> **DIRECTIONS**
Exactly what is written in the records below should be returned, minus the images.

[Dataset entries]
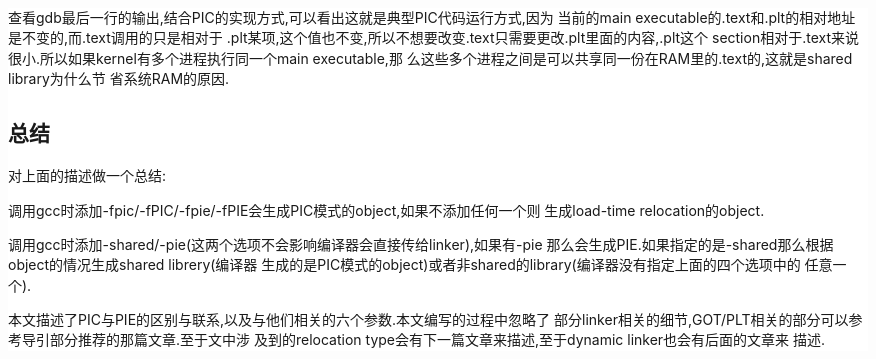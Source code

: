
 ```gdb
```
查看gdb最后一行的输出,结合PIC的实现方式,可以看出这就是典型PIC代码运行方式,因为
当前的main executable的.text和.plt的相对地址是不变的,而.text调用的只是相对于
.plt某项,这个值也不变,所以不想要改变.text只需要更改.plt里面的内容,.plt这个
section相对于.text来说很小.所以如果kernel有多个进程执行同一个main executable,那
么这些多个进程之间是可以共享同一份在RAM里的.text的,这就是shared library为什么节
省系统RAM的原因.

## 总结

对上面的描述做一个总结:

调用gcc时添加-fpic/-fPIC/-fpie/-fPIE会生成PIC模式的object,如果不添加任何一个则
生成load-time relocation的object.

调用gcc时添加-shared/-pie(这两个选项不会影响编译器会直接传给linker),如果有-pie
那么会生成PIE.如果指定的是-shared那么根据object的情况生成shared librery(编译器
生成的是PIC模式的object)或者非shared的library(编译器没有指定上面的四个选项中的
任意一个).

本文描述了PIC与PIE的区别与联系,以及与他们相关的六个参数.本文编写的过程中忽略了
部分linker相关的细节,GOT/PLT相关的部分可以参考导引部分推荐的那篇文章.至于文中涉
及到的relocation type会有下一篇文章来描述,至于dynamic linker也会有后面的文章来
描述.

> **RESULT OF THIS EXERCISE**
Source code

:
 ```gdb
```
查看gdb最后一行的输出,结合PIC的实现方式,可以看出这就是典型PIC代码运行方式,因为
当前的main executable的.text和.plt的相对地址是不变的,而.text调用的只是相对于
.plt某项,这个值也不变,所以不想要改变.text只需要更改.plt里面的内容,.plt这个
section相对于.text来说很小.所以如果kernel有多个进程执行同一个main executable,那
么这些多个进程之间是可以共享同一份在RAM里的.text的,这就是shared library为什么节
省系统RAM的原因.

## 总结

对上面的描述做一个总结:

调用gcc时添加-fpic/-fPIC/-fpie/-fPIE会生成PIC模式的object,如果不添加任何一个则
生成load-time relocation的object.

调用gcc时添加-shared/-pie(这两个选项不会影响编译器会直接传给linker),如果有-pie
那么会生成PIE.如果指定的是-shared那么根据object的情况生成shared librery(编译器
生成的是PIC模式的object)或者非shared的library(编译器没有指定上面的四个选项中的
任意一个).

本文描述了PIC与PIE的区别与联系,以及与他们相关的六个参数.本文编写的过程中忽略了
部分linker相关的细节,GOT/PLT相关的部分可以参考导引部分推荐的那篇文章.至于文中涉
及到的relocation type会有下一篇文章来描述,至于dynamic linker也会有后面的文章来
描述.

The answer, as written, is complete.